Each line below has to be set down again exactly.

------------------------

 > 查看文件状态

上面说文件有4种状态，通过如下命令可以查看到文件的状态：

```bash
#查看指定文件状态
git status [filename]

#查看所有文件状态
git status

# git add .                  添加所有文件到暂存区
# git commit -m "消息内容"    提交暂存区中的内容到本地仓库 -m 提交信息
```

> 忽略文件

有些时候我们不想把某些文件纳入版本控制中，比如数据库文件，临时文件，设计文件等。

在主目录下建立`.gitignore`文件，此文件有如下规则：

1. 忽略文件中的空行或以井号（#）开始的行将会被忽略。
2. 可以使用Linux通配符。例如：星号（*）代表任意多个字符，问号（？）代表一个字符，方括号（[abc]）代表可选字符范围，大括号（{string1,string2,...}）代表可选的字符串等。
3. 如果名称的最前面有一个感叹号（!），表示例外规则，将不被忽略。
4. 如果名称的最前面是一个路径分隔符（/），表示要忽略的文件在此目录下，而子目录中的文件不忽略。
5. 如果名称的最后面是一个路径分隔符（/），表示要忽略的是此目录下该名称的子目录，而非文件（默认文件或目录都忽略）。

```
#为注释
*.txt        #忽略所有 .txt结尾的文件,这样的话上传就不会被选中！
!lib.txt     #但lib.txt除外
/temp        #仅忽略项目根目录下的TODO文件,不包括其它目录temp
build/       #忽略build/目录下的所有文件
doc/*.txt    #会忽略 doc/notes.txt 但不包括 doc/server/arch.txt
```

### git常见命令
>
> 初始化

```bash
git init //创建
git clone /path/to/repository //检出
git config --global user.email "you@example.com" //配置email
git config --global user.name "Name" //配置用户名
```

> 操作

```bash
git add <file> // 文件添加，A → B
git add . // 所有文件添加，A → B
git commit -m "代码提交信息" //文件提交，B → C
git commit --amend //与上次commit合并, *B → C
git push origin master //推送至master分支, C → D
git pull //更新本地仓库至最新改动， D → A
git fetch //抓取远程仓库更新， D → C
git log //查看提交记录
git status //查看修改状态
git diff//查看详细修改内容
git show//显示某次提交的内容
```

------------------------

> [ANSWER AREA]:
 > 查看文件状态

上面说文件有4种状态，通过如下命令可以查看到文件的状态：

```bash
#查看指定文件状态
git status [filename]

#查看所有文件状态
git status

# git add .                  添加所有文件到暂存区
# git commit -m "消息内容"    提交暂存区中的内容到本地仓库 -m 提交信息
```

> 忽略文件

有些时候我们不想把某些文件纳入版本控制中，比如数据库文件，临时文件，设计文件等。

在主目录下建立`.gitignore`文件，此文件有如下规则：

1. 忽略文件中的空行或以井号（#）开始的行将会被忽略。
2. 可以使用Linux通配符。例如：星号（*）代表任意多个字符，问号（？）代表一个字符，方括号（[abc]）代表可选字符范围，大括号（{string1,string2,...}）代表可选的字符串等。
3. 如果名称的最前面有一个感叹号（!），表示例外规则，将不被忽略。
4. 如果名称的最前面是一个路径分隔符（/），表示要忽略的文件在此目录下，而子目录中的文件不忽略。
5. 如果名称的最后面是一个路径分隔符（/），表示要忽略的是此目录下该名称的子目录，而非文件（默认文件或目录都忽略）。

```
#为注释
*.txt        #忽略所有 .txt结尾的文件,这样的话上传就不会被选中！
!lib.txt     #但lib.txt除外
/temp        #仅忽略项目根目录下的TODO文件,不包括其它目录temp
build/       #忽略build/目录下的所有文件
doc/*.txt    #会忽略 doc/notes.txt 但不包括 doc/server/arch.txt
```

### git常见命令
>
> 初始化

```bash
git init //创建
git clone /path/to/repository //检出
git config --global user.email "you@example.com" //配置email
git config --global user.name "Name" //配置用户名
```

> 操作

```bash
git add <file> // 文件添加，A → B
git add . // 所有文件添加，A → B
git commit -m "代码提交信息" //文件提交，B → C
git commit --amend //与上次commit合并, *B → C
git push origin master //推送至master分支, C → D
git pull //更新本地仓库至最新改动， D → A
git fetch //抓取远程仓库更新， D → C
git log //查看提交记录
git status //查看修改状态
git diff//查看详细修改内容
git show//显示某次提交的内容
```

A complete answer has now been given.